I appreciate your perspective, but the distinction you're drawing between Update 3 and the lead-up to it misses the central concern. Predictability only matters when the system communicates its rules clearly and allows time to adapt. Since system building takes weeks, players had no meaningful opportunity to respond.No as far as I'm concerned update 3 showed us the links be we already had them at various stages before hand. I wasn't making a point I was actually curious as to if you'd see the writing on the wall or not. Update 3 simply updated the information to tell us what had already happened and force all the old stuff that hadn't been rebuilt to actually do a market update. The effects were sadly predictable.
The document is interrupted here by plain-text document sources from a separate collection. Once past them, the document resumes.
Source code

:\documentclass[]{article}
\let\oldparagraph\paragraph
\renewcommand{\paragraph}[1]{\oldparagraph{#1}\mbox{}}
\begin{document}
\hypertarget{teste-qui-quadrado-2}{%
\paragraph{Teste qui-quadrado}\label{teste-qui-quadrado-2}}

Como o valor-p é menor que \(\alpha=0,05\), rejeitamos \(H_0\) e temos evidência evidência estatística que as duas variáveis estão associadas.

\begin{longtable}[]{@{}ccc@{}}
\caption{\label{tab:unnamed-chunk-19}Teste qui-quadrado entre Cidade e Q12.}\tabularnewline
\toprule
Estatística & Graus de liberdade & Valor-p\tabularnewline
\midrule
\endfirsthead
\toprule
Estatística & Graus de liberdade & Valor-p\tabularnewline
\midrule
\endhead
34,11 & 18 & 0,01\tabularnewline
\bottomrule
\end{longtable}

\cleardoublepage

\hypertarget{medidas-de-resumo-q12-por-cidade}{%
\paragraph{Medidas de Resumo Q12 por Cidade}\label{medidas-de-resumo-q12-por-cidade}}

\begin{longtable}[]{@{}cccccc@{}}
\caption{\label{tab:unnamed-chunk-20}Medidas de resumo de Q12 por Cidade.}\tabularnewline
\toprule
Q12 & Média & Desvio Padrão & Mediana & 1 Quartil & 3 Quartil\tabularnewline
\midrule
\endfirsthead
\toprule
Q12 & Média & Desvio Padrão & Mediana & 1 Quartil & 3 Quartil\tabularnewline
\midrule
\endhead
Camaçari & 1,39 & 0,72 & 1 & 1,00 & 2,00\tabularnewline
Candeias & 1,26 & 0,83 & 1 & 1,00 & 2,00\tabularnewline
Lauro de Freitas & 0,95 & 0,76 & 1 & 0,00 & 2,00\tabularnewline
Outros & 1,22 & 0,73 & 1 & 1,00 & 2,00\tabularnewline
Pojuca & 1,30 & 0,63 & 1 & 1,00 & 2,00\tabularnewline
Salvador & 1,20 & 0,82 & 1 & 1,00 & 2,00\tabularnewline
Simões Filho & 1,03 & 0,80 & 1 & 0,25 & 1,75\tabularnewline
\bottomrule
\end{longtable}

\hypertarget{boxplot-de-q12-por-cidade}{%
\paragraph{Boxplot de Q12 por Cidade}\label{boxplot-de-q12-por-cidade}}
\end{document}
A company should never monetise incompetence and you should never accept it. Delete for ARX is some peak toxic . Paying them so you can fix their error. Not acceptable behaviour for me. Delete is important but delete should not be a crutch to cover crappy behaviour and poor mechanics and we should never encourage them to maintain half cooked stuff by accepting that we have to pay when they ruin stuff.
At this point, assigning blame solves nothing; we should move on and focus on solutions.
On monetization: this proposal addresses a practical need in a system that currently punishes long-term investment without offering recourse. Ideally, the feature would cost nothing; however, given the game's existing monetization structure, this provides a reasonable balance between player flexibility and game integrity.
The bottom line is this: we need resolution, not rhetoric. Whether free or tied to Arx, a delete or repurpose option is necessary to protect investment and support stable, long-term gameplay.